# Linear Algebra: Practical Applications in ML

This notebook generates visualizations for neural networks, attention mechanisms, and vectorized operations.

In [None]:
import numpy as np
import matplotlib.pyplot as plt

%matplotlib inline
plt.style.use('seaborn-v0_8-whitegrid')

## Neural Network Forward Pass

In [None]:
def sigmoid(x):
    return 1 / (1 + np.exp(-x))

def relu(x):
    return np.maximum(0, x)

def forward_layer(x, W, b, activation='relu'):
    """Compute forward pass for one layer."""
    z = W @ x + b
    if activation == 'relu':
        return relu(z)
    elif activation == 'sigmoid':
        return sigmoid(z)
    return z

# Example: 3-layer network
np.random.seed(42)

# Layer dimensions: input=4, hidden1=8, hidden2=6, output=2
W1 = np.random.randn(8, 4) * 0.5
b1 = np.zeros(8)
W2 = np.random.randn(6, 8) * 0.5
b2 = np.zeros(6)
W3 = np.random.randn(2, 6) * 0.5
b3 = np.zeros(2)

# Forward pass
x = np.array([1.0, 2.0, 3.0, 4.0])
h1 = forward_layer(x, W1, b1, 'relu')
h2 = forward_layer(h1, W2, b2, 'relu')
y = forward_layer(h2, W3, b3, 'sigmoid')

print(f"Input shape: {x.shape}")
print(f"Hidden layer 1 shape: {h1.shape}")
print(f"Hidden layer 2 shape: {h2.shape}")
print(f"Output shape: {y.shape}")
print(f"Output: {y}")

## Visualize Activation Functions

In [None]:
x = np.linspace(-5, 5, 200)

fig, axes = plt.subplots(1, 3, figsize=(15, 4))

# ReLU
axes[0].plot(x, relu(x), 'b-', linewidth=2)
axes[0].axhline(y=0, color='gray', linestyle='--', alpha=0.5)
axes[0].axvline(x=0, color='gray', linestyle='--', alpha=0.5)
axes[0].set_xlabel('x')
axes[0].set_ylabel('ReLU(x)')
axes[0].set_title('ReLU: max(0, x)')
axes[0].grid(True, alpha=0.3)

# Sigmoid
axes[1].plot(x, sigmoid(x), 'r-', linewidth=2)
axes[1].axhline(y=0.5, color='gray', linestyle='--', alpha=0.5)
axes[1].axvline(x=0, color='gray', linestyle='--', alpha=0.5)
axes[1].set_xlabel('x')
axes[1].set_ylabel('sigmoid(x)')
axes[1].set_title('Sigmoid: 1/(1+e^(-x))')
axes[1].grid(True, alpha=0.3)

# Softmax visualization (for 2 classes)
z1 = np.linspace(-3, 3, 200)
z2 = 0  # Fixed second logit
softmax_probs = np.exp(z1) / (np.exp(z1) + np.exp(z2))
axes[2].plot(z1, softmax_probs, 'g-', linewidth=2, label='P(class 1)')
axes[2].plot(z1, 1 - softmax_probs, 'purple', linewidth=2, label='P(class 2)')
axes[2].axhline(y=0.5, color='gray', linestyle='--', alpha=0.5)
axes[2].set_xlabel('z1 (z2=0)')
axes[2].set_ylabel('Probability')
axes[2].set_title('Softmax (2 classes)')
axes[2].legend()
axes[2].grid(True, alpha=0.3)

plt.tight_layout()
plt.savefig('../../static/img/post/linear-algebra/activation-functions.png', dpi=150, bbox_inches='tight')
plt.show()

## Attention Mechanism Visualization

In [None]:
def softmax(z):
    """Numerically stable softmax."""
    z_shifted = z - np.max(z, axis=-1, keepdims=True)
    exp_z = np.exp(z_shifted)
    return exp_z / np.sum(exp_z, axis=-1, keepdims=True)

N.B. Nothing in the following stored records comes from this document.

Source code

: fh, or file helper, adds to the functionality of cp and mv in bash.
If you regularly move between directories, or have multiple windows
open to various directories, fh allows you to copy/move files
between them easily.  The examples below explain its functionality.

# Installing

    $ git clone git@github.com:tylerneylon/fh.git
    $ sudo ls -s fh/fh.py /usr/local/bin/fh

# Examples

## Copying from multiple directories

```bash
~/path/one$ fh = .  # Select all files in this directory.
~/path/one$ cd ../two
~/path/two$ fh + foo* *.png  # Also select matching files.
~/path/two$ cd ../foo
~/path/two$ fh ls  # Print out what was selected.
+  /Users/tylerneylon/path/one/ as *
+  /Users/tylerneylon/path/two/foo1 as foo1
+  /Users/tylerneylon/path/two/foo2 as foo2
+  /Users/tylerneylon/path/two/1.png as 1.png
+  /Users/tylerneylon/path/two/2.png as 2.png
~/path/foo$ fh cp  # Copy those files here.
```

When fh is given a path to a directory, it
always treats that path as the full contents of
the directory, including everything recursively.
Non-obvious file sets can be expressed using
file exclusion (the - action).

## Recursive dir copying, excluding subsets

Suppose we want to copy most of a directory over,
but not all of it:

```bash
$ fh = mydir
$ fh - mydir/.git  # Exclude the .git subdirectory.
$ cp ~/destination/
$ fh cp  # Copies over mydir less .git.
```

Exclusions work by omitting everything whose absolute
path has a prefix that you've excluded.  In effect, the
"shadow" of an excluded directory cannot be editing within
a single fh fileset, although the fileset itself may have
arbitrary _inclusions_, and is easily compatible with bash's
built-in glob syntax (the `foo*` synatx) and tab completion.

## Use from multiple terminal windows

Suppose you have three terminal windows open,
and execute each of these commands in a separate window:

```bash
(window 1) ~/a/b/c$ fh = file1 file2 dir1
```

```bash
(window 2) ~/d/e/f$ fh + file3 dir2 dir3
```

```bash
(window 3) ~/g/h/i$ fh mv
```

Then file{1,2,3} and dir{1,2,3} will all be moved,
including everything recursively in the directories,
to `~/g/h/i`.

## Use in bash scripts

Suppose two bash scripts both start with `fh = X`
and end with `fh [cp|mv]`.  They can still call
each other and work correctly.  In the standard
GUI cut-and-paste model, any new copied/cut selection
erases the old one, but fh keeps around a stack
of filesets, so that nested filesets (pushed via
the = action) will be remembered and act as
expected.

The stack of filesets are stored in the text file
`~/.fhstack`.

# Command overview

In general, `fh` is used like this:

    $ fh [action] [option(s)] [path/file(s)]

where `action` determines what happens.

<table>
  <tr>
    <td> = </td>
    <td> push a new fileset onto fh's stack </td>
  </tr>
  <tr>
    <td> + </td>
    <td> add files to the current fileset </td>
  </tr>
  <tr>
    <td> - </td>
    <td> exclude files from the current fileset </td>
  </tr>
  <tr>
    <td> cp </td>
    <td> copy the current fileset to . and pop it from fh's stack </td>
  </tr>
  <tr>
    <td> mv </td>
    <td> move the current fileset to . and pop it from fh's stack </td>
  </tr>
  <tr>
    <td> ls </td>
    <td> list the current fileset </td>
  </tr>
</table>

def scaled_dot_product_attention(Q, K, V):
    """
    Scaled dot-product attention.
    Q, K, V: (seq_len, d_k)
    """
    d_k = Q.shape[-1]

    # Compute attention scores
    scores = Q @ K.T / np.sqrt(d_k)

    # Apply softmax
    attention_weights = softmax(scores)

    # Weighted sum of values
    output = attention_weights @ V

    return output, attention_weights

# Example with meaningful attention pattern
np.random.seed(123)
seq_len = 6
d_k = 8

# Create Q, K, V with some structure
Q = np.random.randn(seq_len, d_k)
K = np.random.randn(seq_len, d_k)
V = np.random.randn(seq_len, d_k)

output, weights = scaled_dot_product_attention(Q, K, V)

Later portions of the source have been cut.